Trading has been focused. In addition to upgrades on volatility, we have looked to improve the liquidity profile of certain strategies. In some areas, we have begun to consider some more cyclical names.

How do you assess the consequences of support from governments and central banks against the lack of earnings visibility?

Guy: COVID-19 is primarily a global public health crisis, but the measures to combat the pandemic have also created an economic crisis. So far, the impact on the global economy has largely been contained through the unprecedented actions of central banks, monetary authorities and governments. Nonetheless, there are significant implications for companies and stock prices.

Currently, there are doubtless bargain hunters seeking to re-risk, but making assumptions about company earnings is tough, even with thorough analysis and detailed knowledge of the companies in question.

There are estimates that a 1% decline in global real GDP growth could result in a fall of 25-30% in EPS growth. This raises two questions. Firstly, is this fully integrated into market valuations? Secondly, when will the market stop focusing on the near-term recession and begin to price a recovery? Earnings growth for 2021 will be critical in gauging the impact of the pandemic.

The week beginning 13 April will see the start of companies reporting first-quarter earnings. Some of the big financial groups will be among the first to publish earnings. I am thinking about names such as Bank of America, Citigroup, and Wells Fargo. News on how these companies are coping with the burden of COVID-19 will be important for equity markets.

Many companies are removing guidance on future earnings, so the market will be volatile and grabbing at the smallest pieces of information.

So what factors do you have in mind when you try to differentiate between the opportunities and the value traps?

Guy: A short and brutal recession followed by a robust recovery is still possible, but volatility is likely to remain high.

For me, there is comfort in holding good quality companies with manageable debt loads and generating free cash flow, which are trading at a discount to history. They offer a superb investment opportunity for those able to see through market gyrations.

We manage a range of strategies by region, market capitalisation, industry, and while there are differences in style, most are biased towards quality.

No time to sell risky assets

Guy: In summary, we are cautiously optimistic and seeking to add to our risk positions in equity and credit markets.

Any developments on the relaxation of isolation measures will by key for financial markets. Massive support from central banks and governments has contained the impact so far, but not all companies and households are getting the support they need.

We remain braced for bad news in the short run. The human cost of this crisis will be hard to bear. However, society will ultimately learn to live with the virus and the economy will recover.

Any views expressed here are those of the author as of the date of publication, are based on available information, and are subject to change without notice.
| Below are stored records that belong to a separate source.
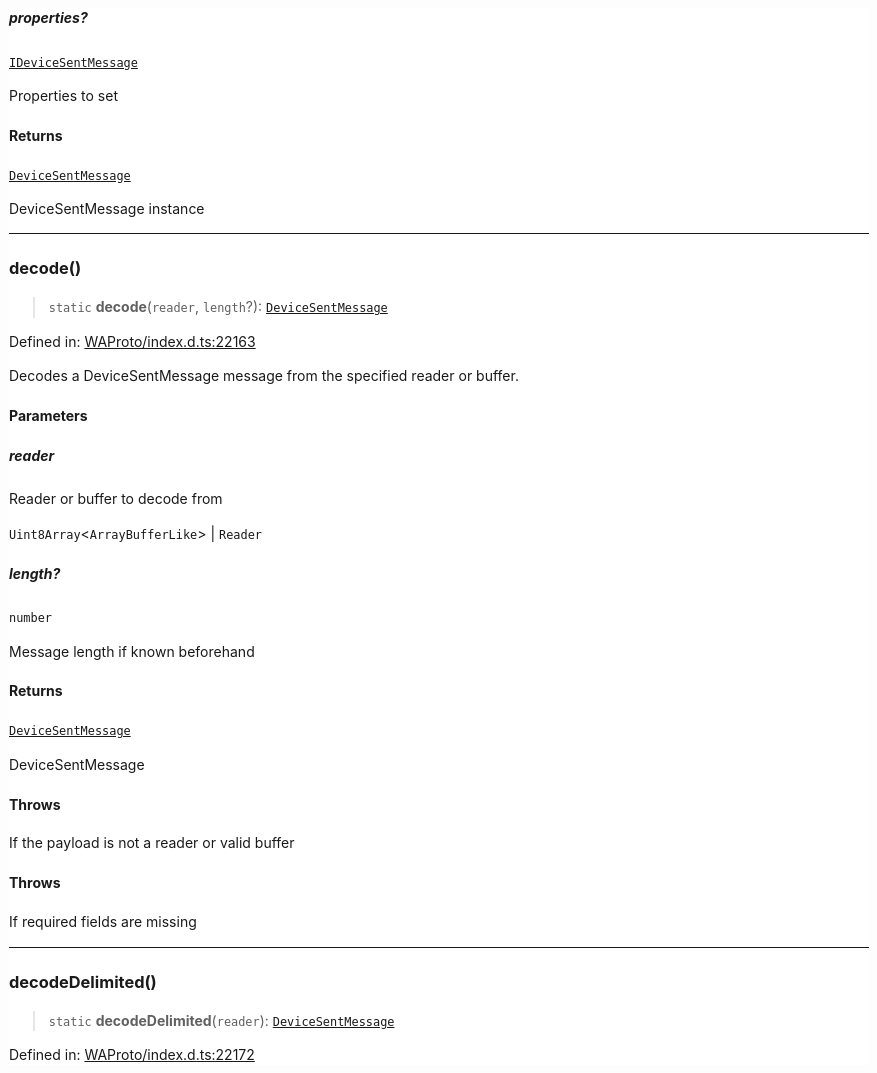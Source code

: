 ##### properties?

[`IDeviceSentMessage`](../interfaces/IDeviceSentMessage.md)

Properties to set

#### Returns

[`DeviceSentMessage`](DeviceSentMessage.md)

DeviceSentMessage instance

***

### decode()

> `static` **decode**(`reader`, `length`?): [`DeviceSentMessage`](DeviceSentMessage.md)

Defined in: [WAProto/index.d.ts:22163](https://github.com/Fokusdotid/bail/blob/fcd0cec6f26de1fb545eb2e03fa5c63fbad99d3d/WAProto/index.d.ts#L22163)

Decodes a DeviceSentMessage message from the specified reader or buffer.

#### Parameters

##### reader

Reader or buffer to decode from

`Uint8Array`\<`ArrayBufferLike`\> | `Reader`

##### length?

`number`

Message length if known beforehand

#### Returns

[`DeviceSentMessage`](DeviceSentMessage.md)

DeviceSentMessage

#### Throws

If the payload is not a reader or valid buffer

#### Throws

If required fields are missing

***

### decodeDelimited()

> `static` **decodeDelimited**(`reader`): [`DeviceSentMessage`](DeviceSentMessage.md)

Defined in: [WAProto/index.d.ts:22172](https://github.com/Fokusdotid/bail/blob/fcd0cec6f26de1fb545eb2e03fa5c63fbad99d3d/WAProto/index.d.ts#L22172)
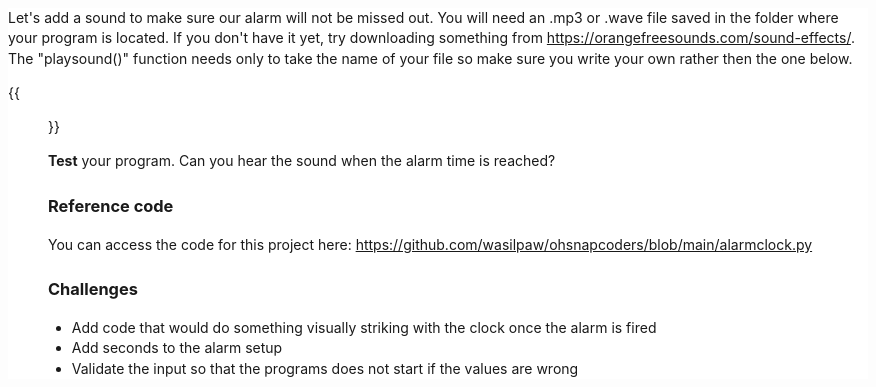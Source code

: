 Let's add a sound to make sure our alarm will not be missed out.
You will need an .mp3 or .wave file saved in the folder where your program is located. If you don't have it yet, try downloading something from https://orangefreesounds.com/sound-effects/. 
The "playsound()" function needs only to take the name of your file so make sure you write your own rather then the one below.

{{<figure src="/alarmclock/FireFunction.png">}}

**Test** your program. Can you hear the sound when the alarm time is reached?

### Reference code

You can access the code for this project here: https://github.com/wasilpaw/ohsnapcoders/blob/main/alarmclock.py

### Challenges

- Add code that would do something visually striking with the clock once the alarm is fired
- Add seconds to the alarm setup
- Validate the input so that the programs does not start if the values are wrong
Individual portfolio management teams may hold different views and may take different investment decisions for different clients. This document does not constitute investment advice. The value of investments and the income they generate may go down as well as up and it is possible that investors will not recover their initial outlay. Past performance is no guarantee for future returns. Investing in emerging markets, or specialised or restricted sectors is likely to be subject to a higher-than-average volatility due to a high degree of concentration, greater uncertainty because less information is available, there is less liquidity or due to greater sensitivity to changes in market conditions (social, political and economic conditions). Some emerging markets offer less security than the majority of international developed markets. For this reason, services for portfolio transactions, liquidation and conservation on behalf of funds invested in emerging markets may carry greater risk.